[Records from a data collection]

=======

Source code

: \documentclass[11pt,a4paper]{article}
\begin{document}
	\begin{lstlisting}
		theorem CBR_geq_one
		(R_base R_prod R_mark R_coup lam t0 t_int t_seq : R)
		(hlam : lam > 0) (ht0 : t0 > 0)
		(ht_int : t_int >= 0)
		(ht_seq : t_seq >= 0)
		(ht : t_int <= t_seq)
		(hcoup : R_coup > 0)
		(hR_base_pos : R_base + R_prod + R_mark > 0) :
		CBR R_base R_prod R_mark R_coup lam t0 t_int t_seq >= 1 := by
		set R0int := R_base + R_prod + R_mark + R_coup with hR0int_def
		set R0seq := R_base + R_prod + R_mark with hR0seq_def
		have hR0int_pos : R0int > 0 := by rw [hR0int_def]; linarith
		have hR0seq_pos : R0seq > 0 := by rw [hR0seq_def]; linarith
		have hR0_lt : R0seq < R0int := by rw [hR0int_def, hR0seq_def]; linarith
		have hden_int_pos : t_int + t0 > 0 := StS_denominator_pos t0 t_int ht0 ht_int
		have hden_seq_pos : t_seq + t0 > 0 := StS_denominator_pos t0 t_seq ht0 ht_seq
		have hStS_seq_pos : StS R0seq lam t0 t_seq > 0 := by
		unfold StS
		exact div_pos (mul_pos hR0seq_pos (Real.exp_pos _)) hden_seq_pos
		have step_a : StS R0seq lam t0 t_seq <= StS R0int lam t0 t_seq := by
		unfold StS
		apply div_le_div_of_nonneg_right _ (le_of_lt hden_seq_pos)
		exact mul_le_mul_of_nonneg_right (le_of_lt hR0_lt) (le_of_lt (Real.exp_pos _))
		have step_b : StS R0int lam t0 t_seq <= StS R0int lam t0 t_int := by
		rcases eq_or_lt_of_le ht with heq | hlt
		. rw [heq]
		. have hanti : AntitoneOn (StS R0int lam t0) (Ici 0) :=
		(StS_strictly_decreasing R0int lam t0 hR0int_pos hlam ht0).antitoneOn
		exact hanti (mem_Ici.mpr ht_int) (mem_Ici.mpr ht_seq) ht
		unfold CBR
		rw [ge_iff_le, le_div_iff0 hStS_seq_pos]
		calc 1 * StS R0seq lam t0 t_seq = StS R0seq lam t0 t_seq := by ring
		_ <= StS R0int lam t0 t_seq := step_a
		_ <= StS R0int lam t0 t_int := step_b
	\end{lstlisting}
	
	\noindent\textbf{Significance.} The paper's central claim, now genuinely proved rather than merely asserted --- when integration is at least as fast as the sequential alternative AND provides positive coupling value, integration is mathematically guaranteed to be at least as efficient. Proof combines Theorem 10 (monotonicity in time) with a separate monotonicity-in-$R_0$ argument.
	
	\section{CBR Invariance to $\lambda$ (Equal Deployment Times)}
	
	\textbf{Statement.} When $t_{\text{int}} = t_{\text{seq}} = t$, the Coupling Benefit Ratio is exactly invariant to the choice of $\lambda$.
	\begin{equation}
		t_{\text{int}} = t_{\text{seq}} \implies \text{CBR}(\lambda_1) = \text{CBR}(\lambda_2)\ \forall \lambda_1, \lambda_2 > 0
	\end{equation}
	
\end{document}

=======

• **What the task asks**
Copy each line in the entries above where "hlam" turns up.

• **Solution to this exercise**
		(hlam : lam > 0) (ht0 : t0 > 0)
		(StS_strictly_decreasing R0int lam t0 hR0int_pos hlam ht0).antitoneOn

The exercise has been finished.